Start of DATA TO USE

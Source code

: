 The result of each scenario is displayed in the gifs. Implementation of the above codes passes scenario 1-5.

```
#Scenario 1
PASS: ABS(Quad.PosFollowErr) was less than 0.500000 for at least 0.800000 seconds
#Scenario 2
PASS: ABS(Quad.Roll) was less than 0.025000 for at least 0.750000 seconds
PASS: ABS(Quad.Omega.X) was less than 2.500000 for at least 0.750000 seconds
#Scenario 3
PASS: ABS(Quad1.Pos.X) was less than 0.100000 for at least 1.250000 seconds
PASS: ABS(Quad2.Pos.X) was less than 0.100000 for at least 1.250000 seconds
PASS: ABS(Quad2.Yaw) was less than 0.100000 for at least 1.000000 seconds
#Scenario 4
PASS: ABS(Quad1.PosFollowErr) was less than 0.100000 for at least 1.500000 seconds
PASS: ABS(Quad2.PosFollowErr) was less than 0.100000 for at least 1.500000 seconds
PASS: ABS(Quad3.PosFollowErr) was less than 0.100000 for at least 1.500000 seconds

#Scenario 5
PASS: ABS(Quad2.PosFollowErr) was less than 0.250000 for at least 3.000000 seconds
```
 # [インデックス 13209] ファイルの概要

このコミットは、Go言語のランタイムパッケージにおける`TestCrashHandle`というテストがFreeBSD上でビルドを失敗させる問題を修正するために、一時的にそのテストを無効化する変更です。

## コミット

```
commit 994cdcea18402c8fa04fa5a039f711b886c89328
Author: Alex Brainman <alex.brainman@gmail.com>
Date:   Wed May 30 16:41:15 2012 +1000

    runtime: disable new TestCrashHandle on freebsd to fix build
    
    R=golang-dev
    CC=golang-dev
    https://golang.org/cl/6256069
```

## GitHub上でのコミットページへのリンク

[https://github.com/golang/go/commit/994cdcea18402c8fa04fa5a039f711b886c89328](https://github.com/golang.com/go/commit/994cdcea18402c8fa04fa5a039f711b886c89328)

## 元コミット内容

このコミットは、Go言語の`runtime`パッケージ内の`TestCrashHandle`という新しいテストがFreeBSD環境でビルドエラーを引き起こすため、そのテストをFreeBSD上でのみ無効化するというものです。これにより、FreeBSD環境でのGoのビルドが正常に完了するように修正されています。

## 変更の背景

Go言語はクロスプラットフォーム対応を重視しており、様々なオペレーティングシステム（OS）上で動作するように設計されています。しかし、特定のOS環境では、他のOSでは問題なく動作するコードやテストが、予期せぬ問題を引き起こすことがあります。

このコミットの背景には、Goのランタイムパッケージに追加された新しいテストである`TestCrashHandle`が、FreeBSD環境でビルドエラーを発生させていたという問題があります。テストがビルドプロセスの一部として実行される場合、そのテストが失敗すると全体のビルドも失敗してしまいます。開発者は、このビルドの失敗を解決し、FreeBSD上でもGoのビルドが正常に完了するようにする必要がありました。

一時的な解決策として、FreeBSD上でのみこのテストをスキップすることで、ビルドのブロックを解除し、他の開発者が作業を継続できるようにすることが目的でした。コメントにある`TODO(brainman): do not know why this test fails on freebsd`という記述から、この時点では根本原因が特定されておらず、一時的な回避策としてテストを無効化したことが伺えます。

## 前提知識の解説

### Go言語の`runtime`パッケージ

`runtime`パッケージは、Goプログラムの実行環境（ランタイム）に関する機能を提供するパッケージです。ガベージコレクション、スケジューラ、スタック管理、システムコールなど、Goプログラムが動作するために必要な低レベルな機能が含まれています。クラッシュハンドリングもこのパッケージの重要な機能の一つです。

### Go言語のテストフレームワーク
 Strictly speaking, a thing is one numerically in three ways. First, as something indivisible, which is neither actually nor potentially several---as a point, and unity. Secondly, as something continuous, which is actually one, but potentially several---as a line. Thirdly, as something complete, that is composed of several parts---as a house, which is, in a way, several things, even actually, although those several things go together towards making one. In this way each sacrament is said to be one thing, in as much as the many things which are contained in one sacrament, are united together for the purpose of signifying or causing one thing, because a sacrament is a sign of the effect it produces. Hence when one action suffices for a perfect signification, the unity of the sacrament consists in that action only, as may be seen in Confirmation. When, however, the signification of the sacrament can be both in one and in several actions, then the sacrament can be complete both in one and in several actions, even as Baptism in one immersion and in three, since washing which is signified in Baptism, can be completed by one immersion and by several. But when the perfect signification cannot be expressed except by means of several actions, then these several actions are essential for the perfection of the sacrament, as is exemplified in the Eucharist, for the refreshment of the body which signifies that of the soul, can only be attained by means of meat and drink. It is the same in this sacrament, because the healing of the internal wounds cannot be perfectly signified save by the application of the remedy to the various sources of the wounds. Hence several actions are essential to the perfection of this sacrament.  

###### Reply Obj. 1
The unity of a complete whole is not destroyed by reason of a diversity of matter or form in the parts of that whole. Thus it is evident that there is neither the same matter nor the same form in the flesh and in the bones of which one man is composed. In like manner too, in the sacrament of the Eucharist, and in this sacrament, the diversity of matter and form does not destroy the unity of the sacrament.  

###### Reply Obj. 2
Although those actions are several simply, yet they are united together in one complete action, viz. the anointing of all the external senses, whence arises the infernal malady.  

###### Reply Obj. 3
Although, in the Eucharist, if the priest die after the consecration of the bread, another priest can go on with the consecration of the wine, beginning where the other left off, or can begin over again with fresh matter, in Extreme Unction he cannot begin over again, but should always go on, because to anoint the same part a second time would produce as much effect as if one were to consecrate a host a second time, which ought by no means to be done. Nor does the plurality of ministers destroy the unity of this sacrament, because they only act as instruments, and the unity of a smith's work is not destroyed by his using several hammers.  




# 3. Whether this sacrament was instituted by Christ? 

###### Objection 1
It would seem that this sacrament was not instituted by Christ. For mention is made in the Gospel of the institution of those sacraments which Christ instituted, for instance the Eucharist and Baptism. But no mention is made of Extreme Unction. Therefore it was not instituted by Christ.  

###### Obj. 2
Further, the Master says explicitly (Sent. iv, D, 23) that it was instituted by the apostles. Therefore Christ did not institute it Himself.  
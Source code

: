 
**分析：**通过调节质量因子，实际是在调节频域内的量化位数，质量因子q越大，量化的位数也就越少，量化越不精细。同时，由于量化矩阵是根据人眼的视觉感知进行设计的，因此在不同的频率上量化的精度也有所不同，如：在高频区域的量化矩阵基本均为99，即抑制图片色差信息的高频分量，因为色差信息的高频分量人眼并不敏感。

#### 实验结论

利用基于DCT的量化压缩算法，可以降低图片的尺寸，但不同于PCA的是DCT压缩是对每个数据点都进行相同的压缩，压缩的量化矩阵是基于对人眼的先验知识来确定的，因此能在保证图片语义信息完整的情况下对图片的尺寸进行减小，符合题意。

End of DATA TO USE

EXERCISE GOAL: Output the complete data exactly as written.

EXERCISE RESULT:
Source code

: The result of each scenario is displayed in the gifs. Implementation of the above codes passes scenario 1-5.

```
#Scenario 1
PASS: ABS(Quad.PosFollowErr) was less than 0.500000 for at least 0.800000 seconds
#Scenario 2
PASS: ABS(Quad.Roll) was less than 0.025000 for at least 0.750000 seconds
PASS: ABS(Quad.Omega.X) was less than 2.500000 for at least 0.750000 seconds
#Scenario 3
PASS: ABS(Quad1.Pos.X) was less than 0.100000 for at least 1.250000 seconds
PASS: ABS(Quad2.Pos.X) was less than 0.100000 for at least 1.250000 seconds
PASS: ABS(Quad2.Yaw) was less than 0.100000 for at least 1.000000 seconds
#Scenario 4
PASS: ABS(Quad1.PosFollowErr) was less than 0.100000 for at least 1.500000 seconds
PASS: ABS(Quad2.PosFollowErr) was less than 0.100000 for at least 1.500000 seconds
PASS: ABS(Quad3.PosFollowErr) was less than 0.100000 for at least 1.500000 seconds

#Scenario 5
PASS: ABS(Quad2.PosFollowErr) was less than 0.250000 for at least 3.000000 seconds
```
 # [インデックス 13209] ファイルの概要

このコミットは、Go言語のランタイムパッケージにおける`TestCrashHandle`というテストがFreeBSD上でビルドを失敗させる問題を修正するために、一時的にそのテストを無効化する変更です。

## コミット

```
commit 994cdcea18402c8fa04fa5a039f711b886c89328
Author: Alex Brainman <alex.brainman@gmail.com>
Date:   Wed May 30 16:41:15 2012 +1000

    runtime: disable new TestCrashHandle on freebsd to fix build
    
    R=golang-dev
    CC=golang-dev
    https://golang.org/cl/6256069
```

## GitHub上でのコミットページへのリンク

[https://github.com/golang/go/commit/994cdcea18402c8fa04fa5a039f711b886c89328](https://github.com/golang.com/go/commit/994cdcea18402c8fa04fa5a039f711b886c89328)

## 元コミット内容

このコミットは、Go言語の`runtime`パッケージ内の`TestCrashHandle`という新しいテストがFreeBSD環境でビルドエラーを引き起こすため、そのテストをFreeBSD上でのみ無効化するというものです。これにより、FreeBSD環境でのGoのビルドが正常に完了するように修正されています。

## 変更の背景

Go言語はクロスプラットフォーム対応を重視しており、様々なオペレーティングシステム（OS）上で動作するように設計されています。しかし、特定のOS環境では、他のOSでは問題なく動作するコードやテストが、予期せぬ問題を引き起こすことがあります。

このコミットの背景には、Goのランタイムパッケージに追加された新しいテストである`TestCrashHandle`が、FreeBSD環境でビルドエラーを発生させていたという問題があります。テストがビルドプロセスの一部として実行される場合、そのテストが失敗すると全体のビルドも失敗してしまいます。開発者は、このビルドの失敗を解決し、FreeBSD上でもGoのビルドが正常に完了するようにする必要がありました。

一時的な解決策として、FreeBSD上でのみこのテストをスキップすることで、ビルドのブロックを解除し、他の開発者が作業を継続できるようにすることが目的でした。コメントにある`TODO(brainman): do not know why this test fails on freebsd`という記述から、この時点では根本原因が特定されておらず、一時的な回避策としてテストを無効化したことが伺えます。

## 前提知識の解説

### Go言語の`runtime`パッケージ

`runtime`パッケージは、Goプログラムの実行環境（ランタイム）に関する機能を提供するパッケージです。ガベージコレクション、スケジューラ、スタック管理、システムコールなど、Goプログラムが動作するために必要な低レベルな機能が含まれています。クラッシュハンドリングもこのパッケージの重要な機能の一つです。

### Go言語のテストフレームワーク
 Strictly speaking, a thing is one numerically in three ways. First, as something indivisible, which is neither actually nor potentially several---as a point, and unity. Secondly, as something continuous, which is actually one, but potentially several---as a line. Thirdly, as something complete, that is composed of several parts---as a house, which is, in a way, several things, even actually, although those several things go together towards making one. In this way each sacrament is said to be one thing, in as much as the many things which are contained in one sacrament, are united together for the purpose of signifying or causing one thing, because a sacrament is a sign of the effect it produces. Hence when one action suffices for a perfect signification, the unity of the sacrament consists in that action only, as may be seen in Confirmation. When, however, the signification of the sacrament can be both in one and in several actions, then the sacrament can be complete both in one and in several actions, even as Baptism in one immersion and in three, since washing which is signified in Baptism, can be completed by one immersion and by several. But when the perfect signification cannot be expressed except by means of several actions, then these several actions are essential for the perfection of the sacrament, as is exemplified in the Eucharist, for the refreshment of the body which signifies that of the soul, can only be attained by means of meat and drink. It is the same in this sacrament, because the healing of the internal wounds cannot be perfectly signified save by the application of the remedy to the various sources of the wounds. Hence several actions are essential to the perfection of this sacrament.  

###### Reply Obj. 1
The unity of a complete whole is not destroyed by reason of a diversity of matter or form in the parts of that whole. Thus it is evident that there is neither the same matter nor the same form in the flesh and in the bones of which one man is composed. In like manner too, in the sacrament of the Eucharist, and in this sacrament, the diversity of matter and form does not destroy the unity of the sacrament.  

###### Reply Obj. 2
Although those actions are several simply, yet they are united together in one complete action, viz. the anointing of all the external senses, whence arises the infernal malady.  

###### Reply Obj. 3
Although, in the Eucharist, if the priest die after the consecration of the bread, another priest can go on with the consecration of the wine, beginning where the other left off, or can begin over again with fresh matter, in Extreme Unction he cannot begin over again, but should always go on, because to anoint the same part a second time would produce as much effect as if one were to consecrate a host a second time, which ought by no means to be done. Nor does the plurality of ministers destroy the unity of this sacrament, because they only act as instruments, and the unity of a smith's work is not destroyed by his using several hammers.  




# 3. Whether this sacrament was instituted by Christ? 

###### Objection 1
It would seem that this sacrament was not instituted by Christ. For mention is made in the Gospel of the institution of those sacraments which Christ instituted, for instance the Eucharist and Baptism. But no mention is made of Extreme Unction. Therefore it was not instituted by Christ.  

###### Obj. 2
Further, the Master says explicitly (Sent. iv, D, 23) that it was instituted by the apostles. Therefore Christ did not institute it Himself.  
Source code

: 
**分析：**通过调节质量因子，实际是在调节频域内的量化位数，质量因子q越大，量化的位数也就越少，量化越不精细。同时，由于量化矩阵是根据人眼的视觉感知进行设计的，因此在不同的频率上量化的精度也有所不同，如：在高频区域的量化矩阵基本均为99，即抑制图片色差信息的高频分量，因为色差信息的高频分量人眼并不敏感。

#### 实验结论

利用基于DCT的量化压缩算法，可以降低图片的尺寸，但不同于PCA的是DCT压缩是对每个数据点都进行相同的压缩，压缩的量化矩阵是基于对人眼的先验知识来确定的，因此能在保证图片语义信息完整的情况下对图片的尺寸进行减小，符合题意。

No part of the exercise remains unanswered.